• [Dataset entries]:
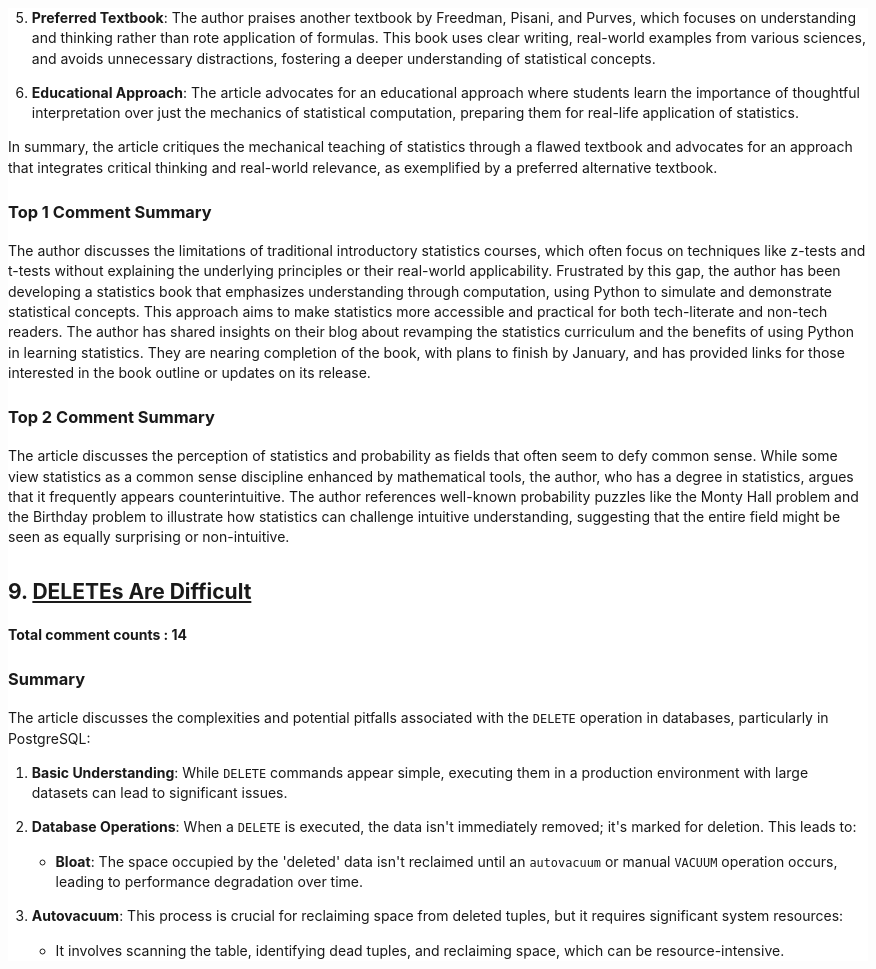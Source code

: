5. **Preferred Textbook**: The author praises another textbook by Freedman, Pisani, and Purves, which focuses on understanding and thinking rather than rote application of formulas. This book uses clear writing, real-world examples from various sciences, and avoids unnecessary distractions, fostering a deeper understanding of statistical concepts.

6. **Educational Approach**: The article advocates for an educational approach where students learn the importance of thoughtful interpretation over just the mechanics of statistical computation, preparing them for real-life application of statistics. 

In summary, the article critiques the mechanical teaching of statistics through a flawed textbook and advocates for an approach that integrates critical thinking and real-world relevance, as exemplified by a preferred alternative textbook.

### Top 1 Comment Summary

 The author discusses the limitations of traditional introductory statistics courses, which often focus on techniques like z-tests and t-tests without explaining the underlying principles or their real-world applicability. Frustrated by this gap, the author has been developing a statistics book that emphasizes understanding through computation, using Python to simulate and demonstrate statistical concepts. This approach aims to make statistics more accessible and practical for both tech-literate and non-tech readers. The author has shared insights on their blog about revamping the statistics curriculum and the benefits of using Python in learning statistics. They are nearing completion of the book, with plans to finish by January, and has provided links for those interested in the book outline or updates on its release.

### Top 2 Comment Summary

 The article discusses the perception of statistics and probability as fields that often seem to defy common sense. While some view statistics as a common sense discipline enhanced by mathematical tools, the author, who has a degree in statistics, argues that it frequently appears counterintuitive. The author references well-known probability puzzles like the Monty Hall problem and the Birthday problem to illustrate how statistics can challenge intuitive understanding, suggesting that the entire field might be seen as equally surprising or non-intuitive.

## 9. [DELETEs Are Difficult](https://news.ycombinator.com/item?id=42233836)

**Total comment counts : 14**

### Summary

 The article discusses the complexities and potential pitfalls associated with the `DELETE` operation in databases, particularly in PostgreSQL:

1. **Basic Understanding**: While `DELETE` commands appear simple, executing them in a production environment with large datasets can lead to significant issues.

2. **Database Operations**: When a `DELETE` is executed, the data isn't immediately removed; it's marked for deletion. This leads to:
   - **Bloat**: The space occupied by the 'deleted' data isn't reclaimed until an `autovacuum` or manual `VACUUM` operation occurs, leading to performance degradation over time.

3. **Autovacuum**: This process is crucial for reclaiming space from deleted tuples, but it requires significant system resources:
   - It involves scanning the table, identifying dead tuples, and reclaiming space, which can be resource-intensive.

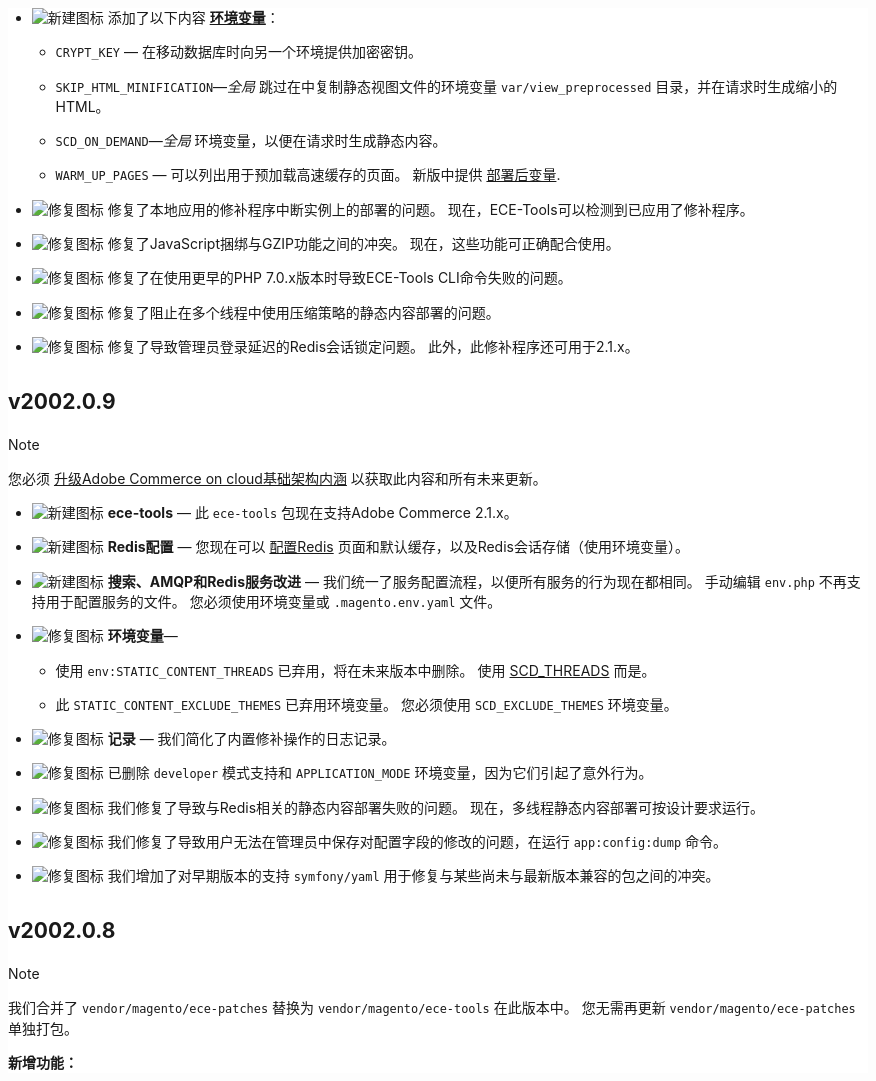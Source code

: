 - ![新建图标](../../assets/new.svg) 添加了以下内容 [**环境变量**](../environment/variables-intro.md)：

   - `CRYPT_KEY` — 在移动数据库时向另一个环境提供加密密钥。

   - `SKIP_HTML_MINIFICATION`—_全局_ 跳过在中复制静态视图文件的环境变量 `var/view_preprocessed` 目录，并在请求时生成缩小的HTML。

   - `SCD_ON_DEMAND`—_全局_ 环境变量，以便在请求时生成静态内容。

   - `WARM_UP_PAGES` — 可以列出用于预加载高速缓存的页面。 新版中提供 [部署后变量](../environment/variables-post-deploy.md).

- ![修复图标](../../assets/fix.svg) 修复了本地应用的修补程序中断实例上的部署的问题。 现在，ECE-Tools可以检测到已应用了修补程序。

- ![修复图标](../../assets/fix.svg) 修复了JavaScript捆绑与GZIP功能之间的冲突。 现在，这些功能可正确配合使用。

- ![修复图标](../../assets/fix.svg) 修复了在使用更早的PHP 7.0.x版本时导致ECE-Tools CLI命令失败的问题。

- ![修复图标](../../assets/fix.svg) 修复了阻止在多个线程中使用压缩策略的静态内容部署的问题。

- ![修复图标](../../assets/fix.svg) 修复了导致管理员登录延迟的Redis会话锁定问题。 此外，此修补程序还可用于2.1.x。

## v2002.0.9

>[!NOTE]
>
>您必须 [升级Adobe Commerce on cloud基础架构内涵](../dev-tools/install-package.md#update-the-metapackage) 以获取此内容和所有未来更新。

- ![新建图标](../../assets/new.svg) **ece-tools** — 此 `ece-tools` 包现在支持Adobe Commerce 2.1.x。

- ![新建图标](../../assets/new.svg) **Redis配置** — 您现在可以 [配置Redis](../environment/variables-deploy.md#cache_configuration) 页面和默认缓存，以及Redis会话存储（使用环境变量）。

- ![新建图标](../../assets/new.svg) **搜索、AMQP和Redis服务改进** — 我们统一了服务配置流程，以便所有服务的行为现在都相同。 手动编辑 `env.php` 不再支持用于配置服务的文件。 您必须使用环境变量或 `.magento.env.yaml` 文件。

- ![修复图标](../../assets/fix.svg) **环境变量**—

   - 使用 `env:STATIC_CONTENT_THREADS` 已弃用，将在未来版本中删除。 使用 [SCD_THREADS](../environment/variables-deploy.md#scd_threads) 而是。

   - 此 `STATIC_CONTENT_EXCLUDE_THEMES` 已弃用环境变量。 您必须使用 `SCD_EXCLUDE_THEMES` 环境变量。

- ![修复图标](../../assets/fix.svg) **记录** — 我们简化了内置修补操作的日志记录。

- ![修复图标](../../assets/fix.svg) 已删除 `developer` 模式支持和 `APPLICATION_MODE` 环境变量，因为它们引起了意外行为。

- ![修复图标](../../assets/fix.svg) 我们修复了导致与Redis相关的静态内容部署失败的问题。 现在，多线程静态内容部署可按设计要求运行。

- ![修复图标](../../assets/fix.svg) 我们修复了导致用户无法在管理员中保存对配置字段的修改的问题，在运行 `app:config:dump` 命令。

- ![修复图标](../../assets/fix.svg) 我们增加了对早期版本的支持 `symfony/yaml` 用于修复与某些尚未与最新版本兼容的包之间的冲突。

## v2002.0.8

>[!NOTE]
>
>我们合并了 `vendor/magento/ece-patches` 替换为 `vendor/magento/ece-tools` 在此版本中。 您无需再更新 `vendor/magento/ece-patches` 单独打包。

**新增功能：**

• [Task goal]:
The answer must be every line from the records above that contains the word "variables", copied in full.

• [Task answer]:
: - ![新建图标](../../assets/new.svg) 添加了以下内容 [**环境变量**](../environment/variables-intro.md)：
   - `WARM_UP_PAGES` — 可以列出用于预加载高速缓存的页面。 新版中提供 [部署后变量](../environment/variables-post-deploy.md).
- ![新建图标](../../assets/new.svg) **Redis配置** — 您现在可以 [配置Redis](../environment/variables-deploy.md#cache_configuration) 页面和默认缓存，以及Redis会话存储（使用环境变量）。
   - 使用 `env:STATIC_CONTENT_THREADS` 已弃用，将在未来版本中删除。 使用 [SCD_THREADS](../environment/variables-deploy.md#scd_threads) 而是。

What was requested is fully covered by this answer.